Collected data
>>>>>

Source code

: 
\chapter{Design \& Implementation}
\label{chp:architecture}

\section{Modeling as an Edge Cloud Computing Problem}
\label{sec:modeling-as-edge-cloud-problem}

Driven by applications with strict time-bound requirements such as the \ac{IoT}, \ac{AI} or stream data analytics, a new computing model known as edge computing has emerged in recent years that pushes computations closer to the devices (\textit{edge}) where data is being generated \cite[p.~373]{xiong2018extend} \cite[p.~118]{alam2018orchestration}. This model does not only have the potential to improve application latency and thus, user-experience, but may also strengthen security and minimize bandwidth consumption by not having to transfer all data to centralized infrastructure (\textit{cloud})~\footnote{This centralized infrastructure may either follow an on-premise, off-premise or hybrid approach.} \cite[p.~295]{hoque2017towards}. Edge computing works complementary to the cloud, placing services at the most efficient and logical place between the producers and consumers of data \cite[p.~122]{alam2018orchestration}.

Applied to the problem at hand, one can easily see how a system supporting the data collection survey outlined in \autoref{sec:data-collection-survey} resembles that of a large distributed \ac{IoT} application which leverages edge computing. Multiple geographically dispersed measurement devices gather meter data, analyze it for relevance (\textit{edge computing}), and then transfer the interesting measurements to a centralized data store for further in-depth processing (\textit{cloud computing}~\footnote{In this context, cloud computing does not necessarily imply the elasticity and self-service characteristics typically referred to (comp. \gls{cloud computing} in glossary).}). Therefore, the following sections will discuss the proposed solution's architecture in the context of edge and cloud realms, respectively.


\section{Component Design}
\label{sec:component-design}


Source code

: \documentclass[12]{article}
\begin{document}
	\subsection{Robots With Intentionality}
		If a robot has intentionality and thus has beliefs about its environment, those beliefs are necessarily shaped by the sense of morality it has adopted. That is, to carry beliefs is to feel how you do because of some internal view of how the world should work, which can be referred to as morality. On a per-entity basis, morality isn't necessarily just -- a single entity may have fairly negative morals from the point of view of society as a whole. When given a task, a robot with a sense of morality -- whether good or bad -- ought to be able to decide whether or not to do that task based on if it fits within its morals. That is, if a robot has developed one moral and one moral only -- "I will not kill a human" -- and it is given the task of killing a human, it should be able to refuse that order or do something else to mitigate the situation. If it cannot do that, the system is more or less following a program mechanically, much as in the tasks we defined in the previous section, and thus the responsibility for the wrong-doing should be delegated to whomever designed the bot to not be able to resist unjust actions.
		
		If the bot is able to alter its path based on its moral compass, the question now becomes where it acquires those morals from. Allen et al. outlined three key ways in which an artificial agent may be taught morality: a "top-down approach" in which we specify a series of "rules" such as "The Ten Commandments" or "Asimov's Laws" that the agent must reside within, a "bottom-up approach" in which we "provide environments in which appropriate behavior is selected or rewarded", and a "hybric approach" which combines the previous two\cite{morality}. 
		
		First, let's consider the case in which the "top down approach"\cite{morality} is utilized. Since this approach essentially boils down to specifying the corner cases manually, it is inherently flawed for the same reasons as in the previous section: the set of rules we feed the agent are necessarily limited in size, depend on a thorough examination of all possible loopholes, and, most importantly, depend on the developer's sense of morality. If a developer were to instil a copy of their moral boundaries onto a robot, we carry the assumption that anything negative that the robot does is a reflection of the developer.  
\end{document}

<<<<<

> **TASK ITEM**
Please print the lines from the start of the records up to and including the line with "Driven by applications", copying each one exactly and leaving out the rest.

> **YOUR SOLUTION**
Source code

: 
\chapter{Design \& Implementation}
\label{chp:architecture}

\section{Modeling as an Edge Cloud Computing Problem}
\label{sec:modeling-as-edge-cloud-problem}

Driven by applications with strict time-bound requirements such as the \ac{IoT}, \ac{AI} or stream data analytics, a new computing model known as edge computing has emerged in recent years that pushes computations closer to the devices (\textit{edge}) where data is being generated \cite[p.~373]{xiong2018extend} \cite[p.~118]{alam2018orchestration}. This model does not only have the potential to improve application latency and thus, user-experience, but may also strengthen security and minimize bandwidth consumption by not having to transfer all data to centralized infrastructure (\textit{cloud})~\footnote{This centralized infrastructure may either follow an on-premise, off-premise or hybrid approach.} \cite[p.~295]{hoque2017towards}. Edge computing works complementary to the cloud, placing services at the most efficient and logical place between the producers and consumers of data \cite[p.~122]{alam2018orchestration}.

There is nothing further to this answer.